§ What this task involves:
Print every line of the material below exactly as it stands, but omit the pictures.

§ Excerpted records:
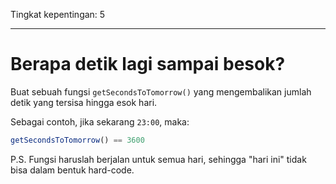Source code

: Tingkat kepentingan: 5

---

# Berapa detik lagi sampai besok?

Buat sebuah fungsi `getSecondsToTomorrow()` yang mengembalikan jumlah detik yang tersisa hingga esok hari.

Sebagai contoh, jika sekarang `23:00`, maka:

```js
getSecondsToTomorrow() == 3600
```

P.S. Fungsi haruslah berjalan untuk semua hari, sehingga "hari ini" tidak bisa dalam bentuk hard-code.
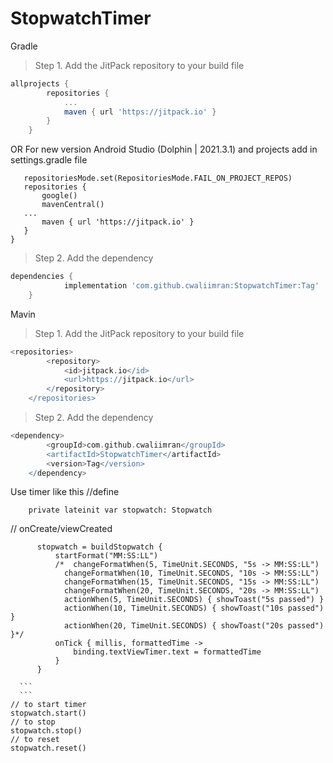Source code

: # StopwatchTimer
Gradle
> Step 1. Add the JitPack repository to your build file

```gradle
allprojects {
		repositories {
			...
			maven { url 'https://jitpack.io' }
		}
	}
  ```
  OR For new version Android Studio (Dolphin | 2021.3.1) and projects add in settings.gradle file
 ``` dependencyResolutionManagement {
    repositoriesMode.set(RepositoriesMode.FAIL_ON_PROJECT_REPOS)
    repositories {
        google()
        mavenCentral()
	...
        maven { url 'https://jitpack.io' }
    }
}
  ```
  
> Step 2. Add the dependency

``` gradle
dependencies {
	        implementation 'com.github.cwaliimran:StopwatchTimer:Tag'
	}
  ```

Mavin
> Step 1. Add the JitPack repository to your build file

```gradle
<repositories>
		<repository>
		    <id>jitpack.io</id>
		    <url>https://jitpack.io</url>
		</repository>
	</repositories>
  ```
> Step 2. Add the dependency

``` gradle
<dependency>
	    <groupId>com.github.cwaliimran</groupId>
	    <artifactId>StopwatchTimer</artifactId>
	    <version>Tag</version>
	</dependency>
  ```
  
Use timer like this
//define
```
    private lateinit var stopwatch: Stopwatch
   ``` 
// onCreate/viewCreated
  ```
        stopwatch = buildStopwatch {
            startFormat("MM:SS:LL")
            /*  changeFormatWhen(5, TimeUnit.SECONDS, "5s -> MM:SS:LL")
              changeFormatWhen(10, TimeUnit.SECONDS, "10s -> MM:SS:LL")
              changeFormatWhen(15, TimeUnit.SECONDS, "15s -> MM:SS:LL")
              changeFormatWhen(20, TimeUnit.SECONDS, "20s -> MM:SS:LL")
              actionWhen(5, TimeUnit.SECONDS) { showToast("5s passed") }
              actionWhen(10, TimeUnit.SECONDS) { showToast("10s passed") }
              actionWhen(20, TimeUnit.SECONDS) { showToast("20s passed") }*/
            onTick { millis, formattedTime ->
                binding.textViewTimer.text = formattedTime
            }
        }
    
    ```
    ```
 // to start timer
 stopwatch.start()
 // to stop
 stopwatch.stop()
 // to reset
 stopwatch.reset()
 ```
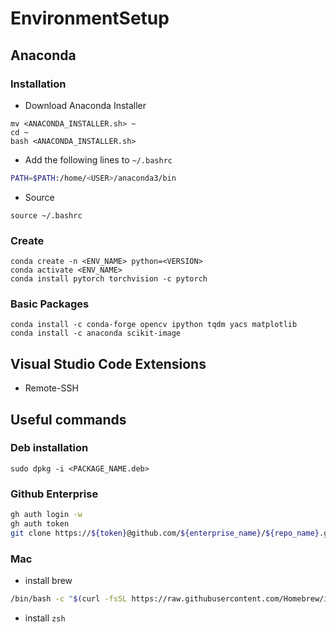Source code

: # EnvironmentSetup

## Anaconda

### Installation
- Download Anaconda Installer
```shell
mv <ANACONDA_INSTALLER.sh> ~
cd ~
bash <ANACONDA_INSTALLER.sh>
```
- Add the following lines to `~/.bashrc`
```bash
PATH=$PATH:/home/<USER>/anaconda3/bin
```
- Source
```
source ~/.bashrc
```

### Create
```
conda create -n <ENV_NAME> python=<VERSION>
conda activate <ENV_NAME>
conda install pytorch torchvision -c pytorch
```

### Basic Packages
```
conda install -c conda-forge opencv ipython tqdm yacs matplotlib
conda install -c anaconda scikit-image
```

## Visual Studio Code Extensions
- Remote-SSH

## Useful commands

### Deb installation
```shell
sudo dpkg -i <PACKAGE_NAME.deb>
```


### Github Enterprise
```bash
gh auth login -w
gh auth token
git clone https://${token}@github.com/${enterprise_name}/${repo_name}.git
```

### Mac
- install brew
```bash
/bin/bash -c "$(curl -fsSL https://raw.githubusercontent.com/Homebrew/install/HEAD/install.sh)"
```
- install `zsh`
```bash

```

§ Written solution:
Source code

: Tingkat kepentingan: 5

---

# Berapa detik lagi sampai besok?

Buat sebuah fungsi `getSecondsToTomorrow()` yang mengembalikan jumlah detik yang tersisa hingga esok hari.

Sebagai contoh, jika sekarang `23:00`, maka:

```js
getSecondsToTomorrow() == 3600
```

P.S. Fungsi haruslah berjalan untuk semua hari, sehingga "hari ini" tidak bisa dalam bentuk hard-code.
Source code

: # StopwatchTimer
Gradle
> Step 1. Add the JitPack repository to your build file

```gradle
allprojects {
		repositories {
			...
			maven { url 'https://jitpack.io' }
		}
	}
  ```
  OR For new version Android Studio (Dolphin | 2021.3.1) and projects add in settings.gradle file
 ``` dependencyResolutionManagement {
    repositoriesMode.set(RepositoriesMode.FAIL_ON_PROJECT_REPOS)
    repositories {
        google()
        mavenCentral()
	...
        maven { url 'https://jitpack.io' }
    }
}
  ```
  
> Step 2. Add the dependency

``` gradle
dependencies {
	        implementation 'com.github.cwaliimran:StopwatchTimer:Tag'
	}
  ```

Mavin
> Step 1. Add the JitPack repository to your build file

```gradle
<repositories>
		<repository>
		    <id>jitpack.io</id>
		    <url>https://jitpack.io</url>
		</repository>
	</repositories>
  ```
> Step 2. Add the dependency

``` gradle
<dependency>
	    <groupId>com.github.cwaliimran</groupId>
	    <artifactId>StopwatchTimer</artifactId>
	    <version>Tag</version>
	</dependency>
  ```
  
Use timer like this
//define
```
    private lateinit var stopwatch: Stopwatch
   ``` 
// onCreate/viewCreated
  ```
        stopwatch = buildStopwatch {
            startFormat("MM:SS:LL")
            /*  changeFormatWhen(5, TimeUnit.SECONDS, "5s -> MM:SS:LL")
              changeFormatWhen(10, TimeUnit.SECONDS, "10s -> MM:SS:LL")
              changeFormatWhen(15, TimeUnit.SECONDS, "15s -> MM:SS:LL")
              changeFormatWhen(20, TimeUnit.SECONDS, "20s -> MM:SS:LL")
              actionWhen(5, TimeUnit.SECONDS) { showToast("5s passed") }
              actionWhen(10, TimeUnit.SECONDS) { showToast("10s passed") }
              actionWhen(20, TimeUnit.SECONDS) { showToast("20s passed") }*/
            onTick { millis, formattedTime ->
                binding.textViewTimer.text = formattedTime
            }
        }
    
    ```
    ```
 // to start timer
 stopwatch.start()
 // to stop
 stopwatch.stop()
 // to reset
 stopwatch.reset()
 ```
Source code

: # EnvironmentSetup

## Anaconda

### Installation
- Download Anaconda Installer
```shell
mv <ANACONDA_INSTALLER.sh> ~
cd ~
bash <ANACONDA_INSTALLER.sh>
```
- Add the following lines to `~/.bashrc`
```bash
PATH=$PATH:/home/<USER>/anaconda3/bin
```
- Source
```
source ~/.bashrc
```

### Create
```
conda create -n <ENV_NAME> python=<VERSION>
conda activate <ENV_NAME>
conda install pytorch torchvision -c pytorch
```

### Basic Packages
```
conda install -c conda-forge opencv ipython tqdm yacs matplotlib
conda install -c anaconda scikit-image
```

## Visual Studio Code Extensions
- Remote-SSH

## Useful commands

### Deb installation
```shell
sudo dpkg -i <PACKAGE_NAME.deb>
```


### Github Enterprise
```bash
gh auth login -w
gh auth token
git clone https://${token}@github.com/${enterprise_name}/${repo_name}.git
```

### Mac
- install brew
```bash
/bin/bash -c "$(curl -fsSL https://raw.githubusercontent.com/Homebrew/install/HEAD/install.sh)"
```
- install `zsh`
```bash

```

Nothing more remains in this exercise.